Once this is established, we stress the fact that we must handle, look, and listen, never speak, but remain silent, outwardly as well as inwardly, in order to find ourselves on the objective level. Here we come to the most difficult steps in the whole training.”

Social networks are badly in need of silence. Silence is seen as voided subjectivity, as an inward turn, that is still communicated as such. To make this idea more graspable, imagine the presence of an episodic realm of perception next to a social and selective realm of perception. The episodic often remains unobserved in a world that demands the here-and-now kind of approach to everyday life. The here-and-now almost entirely demands the me-other (social) and this-that (selective) kind of perception, since these lead to most practical, directly implementable efficacy in everyday life.
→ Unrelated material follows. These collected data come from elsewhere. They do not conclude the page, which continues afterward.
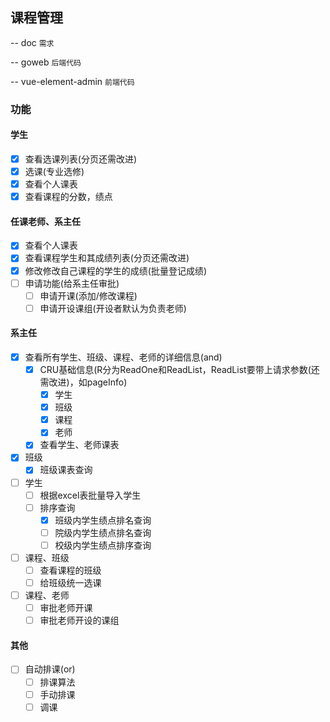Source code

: ## 课程管理

-- doc `需求`

-- goweb `后端代码`

-- vue-element-admin `前端代码`

### 功能

#### 学生

- [x] 查看选课列表(分页还需改进)
- [x] 选课(专业选修)
- [x] 查看个人课表
- [x] 查看课程的分数，绩点

#### 任课老师、系主任

- [x] 查看个人课表
- [x] 查看课程学生和其成绩列表(分页还需改进)
- [x] 修改修改自己课程的学生的成绩(批量登记成绩)
- [ ] 申请功能(给系主任审批)
  - [ ] 申请开课(添加/修改课程)
  - [ ] 申请开设课组(开设者默认为负责老师)

#### 系主任

- [x] 查看所有学生、班级、课程、老师的详细信息(and)
  - [x] CRU基础信息(R分为ReadOne和ReadList，ReadList要带上请求参数(还需改进)，如pageInfo)
    - [x] 学生
    - [x] 班级
    - [x] 课程
    - [x] 老师
  - [x] 查看学生、老师课表
- [x] 班级
  - [x] 班级课表查询
- [ ] 学生
  - [ ] 根据excel表批量导入学生
  - [ ] 排序查询
    - [x] 班级内学生绩点排名查询
    - [ ] 院级内学生绩点排名查询
    - [ ] 校级内学生绩点排序查询
- [ ] 课程、班级
  - [ ] 查看课程的班级
  - [ ] 给班级统一选课
- [ ] 课程、老师
  - [ ] 审批老师开课
  - [ ] 审批老师开设的课组

#### 其他

- [ ] 自动排课(or)
  - [ ] 排课算法
  - [ ] 手动排课
  - [ ] 调课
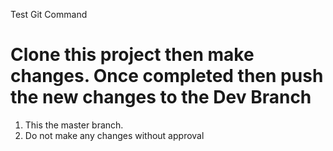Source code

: Test Git Command
# Clone this project then make changes. Once completed then push the new changes to the Dev Branch
1. This the master branch.
2. Do not make any changes without approval
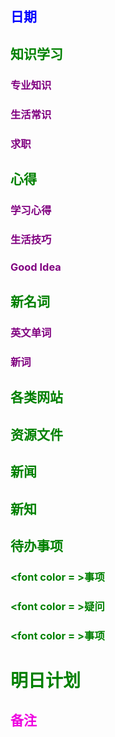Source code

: ## <font color = blue>日期 

## <font color = green>知识学习
### <font color = purple>专业知识

### <font color = purple>生活常识

### <font color = purple>求职

## <font color = green>心得
### <font color = purple>学习心得

### <font color = purple>生活技巧

### <font color = purple>Good Idea

## <font color = green>新名词
### <font color = purple>英文单词

### <font color = purple>新词

## <font color = green>各类网站

## <font color = green>资源文件

## <font color = green>新闻

## <font color = green>新知

## <font color = green>待办事项
### <font color = >事项

### <font color = >疑问

### <font color = >事项

# 明日计划

## <font color = greenpurple>备注 

<!--stackedit_data:
eyJoaXN0b3J5IjpbMTk5MTAwMjI2NiwtMTc3NTE4NDczNCwtMj
A1MjEyNzM1LC0xMzU2NTA5ODMyLDEzMDE4Mjg3MTAsMjEzNjc1
NTE3MiwxODE5OTkzNjg5LDE4MzUxNDQ5NTBdfQ==
-->
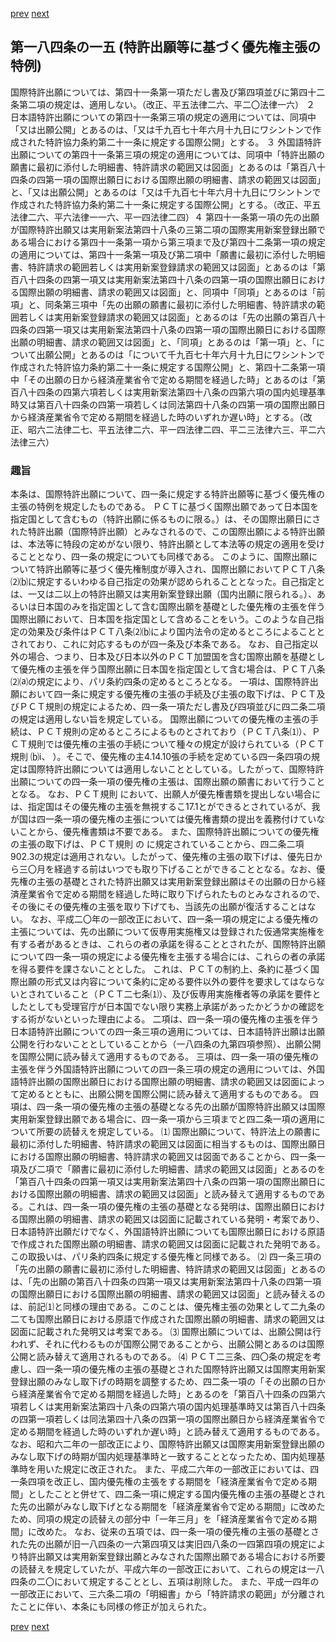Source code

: [prev](/specific\markdowns\特許法\266_Mp-Ch_9-At_184_14.md)
[next](/specific\markdowns\特許法\268_Mp-Ch_9-At_184_16.md)
## 第一八四条の一五 (特許出願等に基づく優先権主張の特例)
国際特許出願については、第四十一条第一項ただし書及び第四項並びに第四十二条第二項の規定は、適用しない。（改正、平五法律二六、平二〇法律一六）
２ 日本語特許出願についての第四十一条第三項の規定の適用については、同項中「又は出願公開」とあるのは、「又は千九百七十年六月十九日にワシントンで作成された特許協力条約第二十一条に規定する国際公開」とする。
３ 外国語特許出願についての第四十一条第三項の規定の適用については、同項中「特許出願の願書に最初に添付した明細書、特許請求の範囲又は図面」とあるのは「第百八十四条の四第一項の国際出願日における国際出願の明細書、請求の範囲又は図面」と、「又は出願公開」とあるのは「又は千九百七十年六月十九日にワシントンで作成された特許協力条約第二十一条に規定する国際公開」とする。（改正、平五法律二六、平六法律一一六、平一四法律二四）４ 第四十一条第一項の先の出願が国際特許出願又は実用新案法第四十八条の三第二項の国際実用新案登録出願である場合における第四十一条第一項から第三項まで及び第四十二条第一項の規定の適用については、第四十一条第一項及び第二項中「願書に最初に添付した明細書、特許請求の範囲若しくは実用新案登録請求の範囲又は図面」とあるのは「第百八十四条の四第一項又は実用新案法第四十八条の四第一項の国際出願日における国際出願の明細書、請求の範囲又は図面」と、同項中「同項」とあるのは「前項」と、同条第三項中「先の出願の願書に最初に添付した明細書、特許請求の範囲若しくは実用新案登録請求の範囲又は図面」とあるのは「先の出願の第百八十四条の四第一項又は実用新案法第四十八条の四第一項の国際出願日における国際出願の明細書、請求の範囲又は図面」と、「同項」とあるのは「第一項」と、「について出願公開」とあるのは「について千九百七十年六月十九日にワシントンで作成された特許協力条約第二十一条に規定する国際公開」と、第四十二条第一項中「その出願の日から経済産業省令で定める期間を経過した時」とあるのは「第百八十四条の四第六項若しくは実用新案法第四十八条の四第六項の国内処理基準時又は第百八十四条の四第一項若しくは同法第四十八条の四第一項の国際出願日から経済産業省令で定める期間を経過した時のいずれか遅い時」とする。（改正、昭六二法律二七、平五法律二六、平一四法律二四、平二三法律六三、平二六法律三六）

### 趣旨
本条は、国際特許出願について、四一条に規定する特許出願等に基づく優先権の主張の特例を規定したものである。
ＰＣＴに基づく国際出願であって日本国を指定国として含むもの（特許出願に係るものに限る。）は、その国際出願日にされた特許出願（国際特許出願）とみなされるので、この国際出願による特許出願は、本法等に特段の定めがない限り、特許出願として本法等の規定の適用を受けることとなり、四一条の規定についても同様である。
このように、国際出願について特許出願等に基づく優先権制度が導入され、国際出願においてＰＣＴ八条⑵⒝に規定するいわゆる自己指定の効果が認められることとなった。自己指定とは、一又は二以上の特許出願又は実用新案登録出願（国内出願に限られる。）、あるいは日本国のみを指定国として含む国際出願を基礎とした優先権の主張を伴う国際出願において、日本国を指定国として含めることをいう。このような自己指定の効果及び条件はＰＣＴ八条⑵⒝により国内法令の定めるところによることとされており、これに対応するものが四一条及び本条である。
なお、自己指定以外の場合、つまり、日本及び日本以外のＰＣＴ加盟国を含む国際出願を基礎として優先権の主張を伴う国際出願に日本国を指定国として含む場合は、ＰＣＴ八条⑵⒜の規定により、パリ条約四条の定めるところとなる。
一項は、国際特許出願において四一条に規定する優先権の主張の手続及び主張の取下げは、ＰＣＴ及びＰＣＴ規則の規定によるため、四一条一項ただし書及び四項並びに四二条二項の規定は適用しない旨を規定している。
国際出願についての優先権の主張の手続は、ＰＣＴ規則の定めるところによるものとされており（ＰＣＴ八条⑴）、ＰＣＴ規則では優先権の主張の手続について種々の規定が設けられている（ＰＣＴ規則 ⒝ⅰ、 ）。そこで、優先権の主4.14.10張の手続を定めている四一条四項の規定は国際特許出願については適用しないこととしている。したがって、国際特許出願についての四一条一項の優先権の主張は、国際出願の願書において行うこととなる。
なお、ＰＣＴ規則 において、出願人が優先権書類を提出しない場合には、指定国はその優先権の主張を無視するこ17.1とができるとされているが、我が国は四一条一項の優先権の主張については優先権書類の提出を義務付けていないことから、優先権書類は不要である。
また、国際特許出願についての優先権の主張の取下げは、ＰＣＴ規則 の に規定されていることから、四二条二項902.3の規定は適用されない。したがって、優先権の主張の取下げは、優先日から三〇月を経過する前はいつでも取り下げることができることとなる。なお、優先権の主張の基礎とされた特許出願又は実用新案登録出願はその出願の日から経済産業省令で定める期間を経過した時に取り下げられたものとみなされるので、その後にその優先権の主張を取り下げても、当該先の出願が復活することはない。
なお、平成二〇年の一部改正において、四一条一項の規定による優先権の主張については、先の出願について仮専用実施権又は登録された仮通常実施権を有する者があるときは、これらの者の承諾を得ることとされたが、国際特許出願について四一条一項の規定による優先権を主張する場合には、これらの者の承諾を得る要件を課さないこととした。
これは、ＰＣＴの制約上、条約に基づく国際出願の形式又は内容について条約に定める要件以外の要件を要求してはならないとされていること（ＰＣＴ二七条⑴）、及び仮専用実施権者等の承諾を要件としたとしても受理官庁が日本国でない限り実務上承諾があったかどうかの確認をする術がないといった理由による。
二項は、四一条一項の優先権の主張を伴う日本語特許出願についての四一条三項の適用については、日本語特許出願は出願公開を行わないこととしていることから（一八四条の九第四項参照）、出願公開を国際公開に読み替えて適用するものである。
三項は、四一条一項の優先権の主張を伴う外国語特許出願についての四一条三項の規定の適用については、外国語特許出願の国際出願日における国際出願の明細書、請求の範囲又は図面によって定めるとともに、出願公開を国際公開に読み替えて適用するものである。
四項は、四一条一項の優先権の主張の基礎となる先の出願が国際特許出願又は国際実用新案登録出願である場合に、四一条一項から三項までと四二条一項の適用について所要の読替えを規定している。
⑴ 国際出願について、特許法上の願書に最初に添付した明細書、特許請求の範囲又は図面に相当するものは、国際出願日における国際出願の明細書、特許請求の範囲又は図面であることから、四一条一項及び二項で「願書に最初に添付した明細書、請求の範囲又は図面」とあるのを「第百八十四条の四第一項又は実用新案法第四十八条の四第一項の国際出願日における国際出願の明細書、請求の範囲又は図面」と読み替えて適用するものである。これは、四一条一項の優先権の主張の基礎となる発明は、国際出願日における国際出願の明細書、請求の範囲又は図面に記載されている発明・考案であり、日本語特許出願だけでなく、外国語特許出願についても国際出願日における原語で作成された国際出願の明細書、請求の範囲又は図面に記載された発明である。この取扱いは、パリ条約四条に規定する優先権と同様である。
⑵ 四一条三項の「先の出願の願書に最初に添付した明細書、特許請求の範囲又は図面」とあるのは、「先の出願の第百八十四条の四第一項又は実用新案法第四十八条の四第一項の国際出願日における国際出願の明細書、請求の範囲又は図面」と読み替えるのは、前記⑴と同様の理由である。このことは、優先権主張の効果として二九条の二ても国際出願日における原語で作成された国際出願の明細書、請求の範囲又は図面に記載された発明又は考案である。
⑶ 国際出願については、出願公開は行われず、それに代わるものが国際公開であることから、出願公開とあるのは国際公開と読み替えて適用されるものである。
⑷ ＰＣＴ二三条、四〇条の規定を考慮し、四一条一項の優先権の主張の基礎とされた国際特許出願又は国際実用新案登録出願のみなし取下げの時期を調整するため、四二条一項の「その出願の日から経済産業省令で定める期間を経過した時」とあるのを「第百八十四条の四第六項若しくは実用新案法第四十八条の四第六項の国内処理基準時又は第百八十四条の四第一項若しくは同法第四十八条の四第一項の国際出願日から経済産業省令で定める期間を経過した時のいずれか遅い時」と読み替えて適用するものである。
なお、昭和六二年の一部改正により、国際特許出願又は国際実用新案登録出願のみなし取下げの時期が国内処理基準時と一致することとなったため、国内処理基準時を用いた規定に改正された。
また、平成二六年の一部改正においては、四一条四項を改正し、国内優先権の主張をする期間を「経済産業省令で定める期間」としたことと併せて、四二条一項に規定する国内優先権の主張の基礎とされた先の出願がみなし取下げとなる期間を「経済産業省令で定める期間」に改めたため、同項の規定の読替えの部分中「一年三月」を「経済産業省令で定める期間」に改めた。
なお、従来の五項では、四一条一項の優先権の主張の基礎とされた先の出願が旧一八四条の一六第四項又は実旧四八条の一四第四項の規定により特許出願又は実用新案登録出願とみなされた国際出願である場合における所要の読替えを規定していたが、平成六年の一部改正において、これらの規定は一八四条の二〇において規定することとし、五項は削除した。
また、平成一四年の一部改正において、三六条二項の「明細書」から「特許請求の範囲」が分離されたことに伴い、本条にも同様の修正が加えられた。

[prev](/specific\markdowns\特許法\266_Mp-Ch_9-At_184_14.md)
[next](/specific\markdowns\特許法\268_Mp-Ch_9-At_184_16.md)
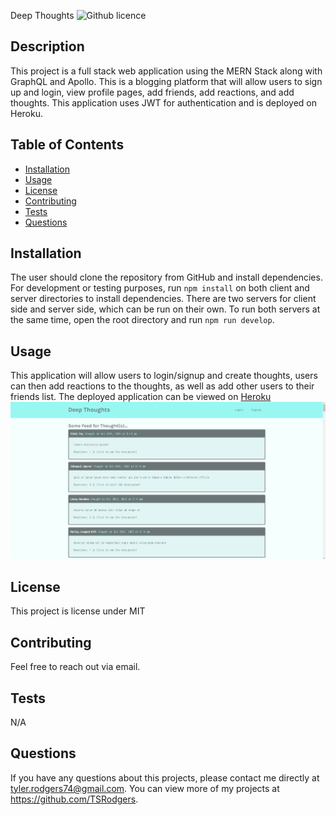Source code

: Deep Thoughts
  ![Github licence](http://img.shields.io/badge/license-MIT-blue.svg)

  
  ## Description 
  This project is a full stack web application using the MERN Stack along with GraphQL and Apollo. This is a blogging platform that will allow users to sign up and login, view profile pages, add friends, add reactions, and add thoughts. This application uses JWT for authentication and is deployed on Heroku.

  ## Table of Contents
  * [Installation](#installation)
  * [Usage](#usage)
  * [License](#license)
  * [Contributing](#contributing)
  * [Tests](#tests)
  * [Questions](#questions)
  
  ## Installation 
  The user should clone the repository from GitHub and install dependencies. For development or testing purposes, run `npm install` on both client and server directories to install dependencies. There are two servers for client side and server side, which can be run on their own. To run both servers at the same time, open the root directory and run `npm run develop`.

  ## Usage 
  This application will allow users to login/signup and create thoughts, users can then add reactions to the thoughts, as well as add other users to their friends list.
  The deployed application can be viewed on [Heroku](https://morning-shore-73697.herokuapp.com/)
  <img src='./screenshot/screenshot.png'/>

  ## License 
  This project is license under MIT

  ## Contributing 
  Feel free to reach out via email.

  ## Tests
  N/A

  ## Questions
  If you have any questions about this projects, please contact me directly at tyler.rodgers74@gmail.com. You can view more of my projects at https://github.com/TSRodgers.
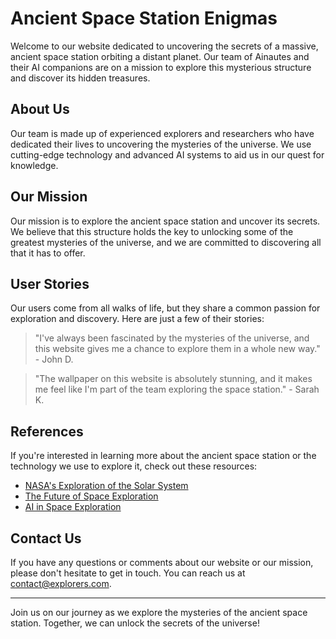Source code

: <!--font:Montserrat-->

# Ancient Space Station Enigmas

Welcome to our website dedicated to uncovering the secrets of a massive, ancient space station orbiting a distant planet. Our team of Ainautes and their AI companions are on a mission to explore this mysterious structure and discover its hidden treasures.

## About Us

Our team is made up of experienced explorers and researchers who have dedicated their lives to uncovering the mysteries of the universe. We use cutting-edge technology and advanced AI systems to aid us in our quest for knowledge.

## Our Mission

Our mission is to explore the ancient space station and uncover its secrets. We believe that this structure holds the key to unlocking some of the greatest mysteries of the universe, and we are committed to discovering all that it has to offer.

## User Stories

Our users come from all walks of life, but they share a common passion for exploration and discovery. Here are just a few of their stories:

> "I've always been fascinated by the mysteries of the universe, and this website gives me a chance to explore them in a whole new way." - John D.

> "The wallpaper on this website is absolutely stunning, and it makes me feel like I'm part of the team exploring the space station." - Sarah K.

## References

If you're interested in learning more about the ancient space station or the technology we use to explore it, check out these resources:

- [NASA's Exploration of the Solar System](#)
- [The Future of Space Exploration](#)
- [AI in Space Exploration](#)

## Contact Us

If you have any questions or comments about our website or our mission, please don't hesitate to get in touch. You can reach us at [contact@explorers.com](mailto:contact@explorers.com).

---

Join us on our journey as we explore the mysteries of the ancient space station. Together, we can unlock the secrets of the universe!

<!--

Write me content for website with wallpaper which alt text is:

"A team of Ainautes and their AI companions exploring a massive, ancient space station orbiting a distant planet."

The name/title of the page should not be 1:1 copy of the alt text but rather a real content of the website which is using this wallpaper.

- Use markdown format 
- Start with heading
- Heading should be short and concise
- The content should look like a real website 
- The website should not be about the wallpaper, wallpaper is just a related background
- Heading should be contain work "wallpaper" or "background"
- Include real sections like references, contact, user stories, etc. use things relevant to the page purpose.
- Feel free to use structure like headings, bullets, numbering, blockquotes, paragraphs, horizontal lines, etc.
- You can use formatting like bold or _italic_
- You can include UTF-8 emojis
- Links should be only #hash anchors (and you can refer to the document itself)
- Do not include images


---


# Exploring the Mysteries of the Ancient Space Station

Welcome to our website dedicated to uncovering the secrets of a massive, ancient space station orbiting a distant planet. Our team of Ainautes and their AI companions are on a mission to explore this mysterious structure and discover its hidden treasures.

## About Us

Our team is made up of experienced explorers and researchers who have dedicated their lives to uncovering the mysteries of the universe. We use cutting-edge technology and advanced AI systems to aid us in our quest for knowledge.

## Our Mission

Our mission is to explore the ancient space station and uncover its secrets. We believe that this structure holds the key to unlocking some of the greatest mysteries of the universe, and we are committed to discovering all that it has to offer.

## User Stories

Our users come from all walks of life, but they share a common passion for exploration and discovery. Here are just a few of their stories:

> "I've always been fascinated by the mysteries of the universe, and this website gives me a chance to explore them in a whole new way." - John D.

> "The wallpaper on this website is absolutely stunning, and it makes me feel like I'm part of the team exploring the space station." - Sarah K.

## References

If you're interested in learning more about the ancient space station or the technology we use to explore it, check out these resources:

- [NASA's Exploration of the Solar System](#)
- [The Future of Space Exploration](#)
- [AI in Space Exploration](#)

## Contact Us

If you have any questions or comments about our website or our mission, please don't hesitate to get in touch. You can reach us at [contact@explorers.com](mailto:contact@explorers.com).

---

Join us on our journey as we explore the mysteries of the ancient space station. Together, we can unlock the secrets of the universe!


---


Write me a Google font which is best fitting for the website.

Pick from the list:
- Lobster
- Cinzel Decorative
- Roboto
- Cormorant Garamond
- Montserrat
- Creepster
- IBM Plex Sans
- Alegreya
- Poppins
- Futura
- Orbitron
- Dancing Script
- Barlow Condensed
- Inter
- Cabin
- Lato
- Playfair Display
- Raleway
- Open Sans
- Great Vibes
- Cinzel
- Exo 2


Write just the font name nothing else.


---


Montserrat

-->

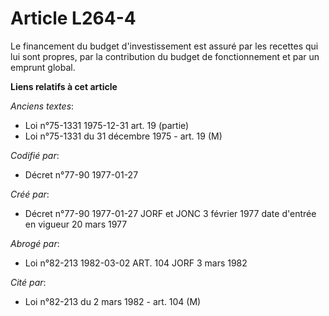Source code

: # Article L264-4

Le financement du budget d'investissement est assuré par les recettes qui lui sont propres, par la contribution du budget de
fonctionnement et par un emprunt global.

**Liens relatifs à cet article**

_Anciens textes_:

  - Loi n°75-1331 1975-12-31 art. 19 (partie)
  - Loi n°75-1331 du 31 décembre 1975 - art. 19 (M)

_Codifié par_:

  - Décret n°77-90 1977-01-27

_Créé par_:

  - Décret n°77-90 1977-01-27 JORF et JONC 3 février 1977 date d'entrée en vigueur 20 mars 1977

_Abrogé par_:

  - Loi n°82-213 1982-03-02 ART. 104 JORF 3 mars 1982

_Cité par_:

  - Loi n°82-213 du 2 mars 1982 - art. 104 (M)
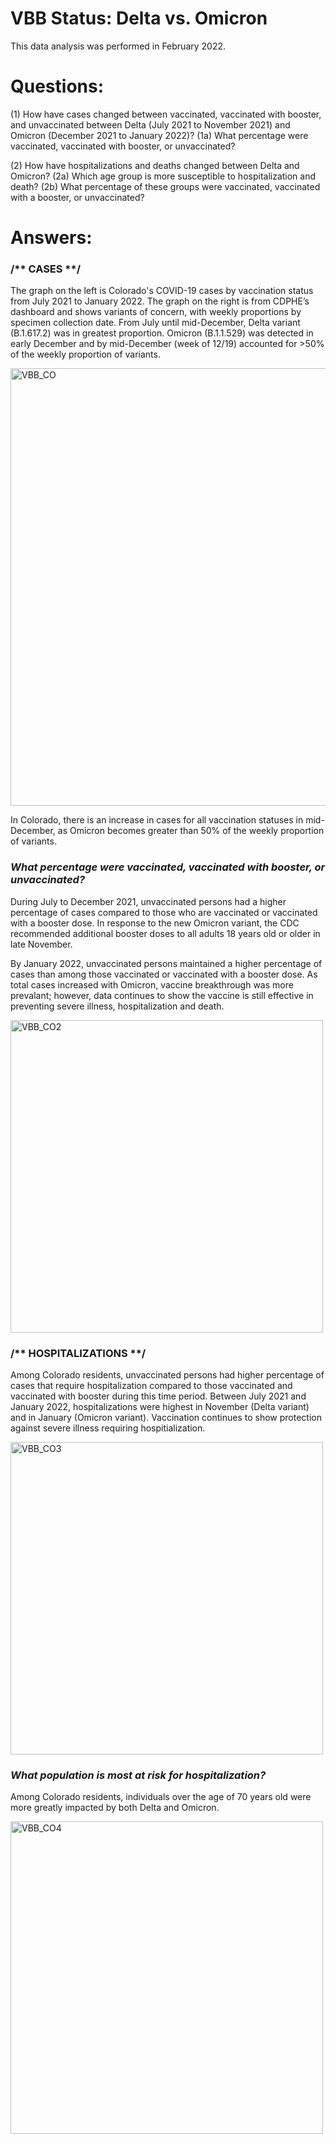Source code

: # VBB Status: Delta vs. Omicron

This data analysis was performed in February 2022.

# Questions: 

(1) How have cases changed between vaccinated, vaccinated with booster, and unvaccinated between Delta (July 2021 to November 2021) and Omicron (December 2021 to January 2022)?
(1a) What percentage were vaccinated, vaccinated with booster, or unvaccinated?

(2) How have hospitalizations and deaths changed between Delta and Omicron? 
(2a) Which age group is more susceptible to hospitalization and death? 
(2b) What percentage of these groups were vaccinated, vaccinated with a booster, or unvaccinated? 

# Answers: 

### /** CASES **/

The graph on the left is Colorado's COVID-19 cases by vaccination status from July 2021 to January 2022. The graph on the right is from CDPHE’s dashboard and shows variants of concern, with weekly proportions by specimen collection date. From July until mid-December, Delta variant (B.1.617.2) was in greatest proportion. Omicron (B.1.1.529) was detected in early December and by mid-December (week of 12/19) accounted for >50% of the weekly proportion of variants. 

<img src="https://github.com/mapike907/Images/blob/main/VBB_Cases_CO.PNG" alt="VBB_CO" width="700"/>

In Colorado, there is an increase in cases for all vaccination statuses in mid-December, as Omicron becomes greater than 50% of the weekly proportion of variants.  

### _What percentage were vaccinated, vaccinated with booster, or unvaccinated?_

During July to December 2021, unvaccinated persons had a higher percentage of cases compared to those who are vaccinated or vaccinated with a booster dose. In response to the new Omicron variant, the CDC recommended additional booster doses to all adults 18 years old or older in late November. 

By January 2022, unvaccinated persons maintained a higher percentage of cases than among those vaccinated or vaccinated with a booster dose. As total cases increased with Omicron, vaccine breakthrough was more prevalant; however, data continues to show the vaccine is still effective in preventing severe illness, hospitalization and death.

<img src="https://github.com/mapike907/Images/blob/main/VBB_Cases_CO_2.PNG" alt="VBB_CO2" width="500"/>


### /** HOSPITALIZATIONS **/

Among Colorado residents, unvaccinated persons had higher percentage of cases that require hospitalization compared to those vaccinated and vaccinated with booster during this time period. Between July 2021 and January 2022, hospitalizations were highest in November (Delta variant) and in January (Omicron variant). Vaccination continues to show protection against severe illness requiring hospitialization.

<img src="https://github.com/mapike907/Images/blob/main/VBB_Cases_CO_3.png" alt="VBB_CO3" width="500"/>

### _What population is most at risk for hospitalization?_

Among Colorado residents, individuals over the age of 70 years old were more greatly impacted by both Delta and Omicron.  

<img src="https://github.com/mapike907/Images/blob/main/VBB_Cases_CO_4.png" alt="VBB_CO4" width="500"/>
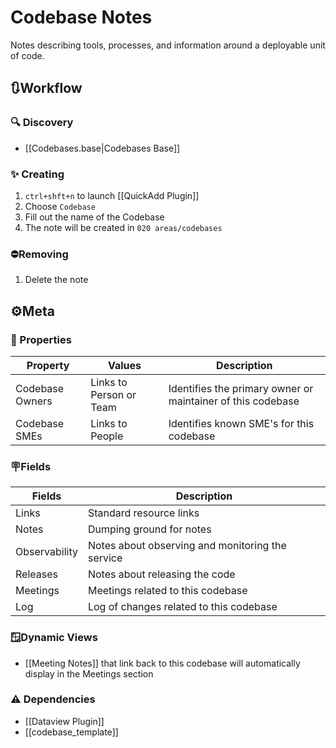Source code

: # Codebase Notes

Notes describing tools, processes, and information around a deployable unit of code.

## 🔃Workflow

### 🔍 Discovery

- [[Codebases.base|Codebases Base]]

### ✨ Creating

1. `ctrl+shft+n` to launch [[QuickAdd Plugin]]
2. Choose `Codebase`
3. Fill out the name of the Codebase
4. The note will be created in `020 areas/codebases`

### ⛔Removing

1. Delete the note

## ⚙️Meta

### 🔩 Properties

| Property        | Values                  | Description                                                 |
| --------------- | ----------------------- | ----------------------------------------------------------- |
| Codebase Owners | Links to Person or Team | Identifies the primary owner or maintainer of this codebase |
| Codebase SMEs   | Links to People         | Identifies known SME's for this codebase                    |

### 🪧Fields

| Fields        | Description                                      |
| ------------- | ------------------------------------------------ |
| Links         | Standard resource links                          |
| Notes         | Dumping ground for notes                         |
| Observability | Notes about observing and monitoring the service |
| Releases      | Notes about releasing the code                   |
| Meetings      | Meetings related to this codebase                |
| Log           | Log of changes related to this codebase          |

### 🪟Dynamic Views

- [[Meeting Notes]] that link back to this codebase will automatically display in the Meetings section

### ⚠️ Dependencies

- [[Dataview Plugin]]
- [[codebase_template]]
You don’t write an article if you don’t know what to do with it after it’s finished, if you’re not sending it in somewhere. Position B has to be present or the trajectory A-B or coming full circle will not be possible. This kind of thinking is a direct result of our negligence of the episodic or Matrix realm. Of course, other realities than A-B are possible, depending on what is made to appear through the consideration of the story of one’s life, through watching oneself from a hovering viewpoint over one’s head, through taking the helicopter view of relativism.

The helicopter view is not so much a conscious decision but more one that you find yourself using sometimes when you’re not on your way from A to B. For example, if you’re a fan of riding CTA buses then the time it takes from A to B is preferably maximized. Instead of getting to B you’re hoping to break the lineage and let the busride last forever. Most people, however, would not say forever but just a bit longer. This is because they are afraid bad things will happen. And this fear keeps them from using the helicopter view more effectively.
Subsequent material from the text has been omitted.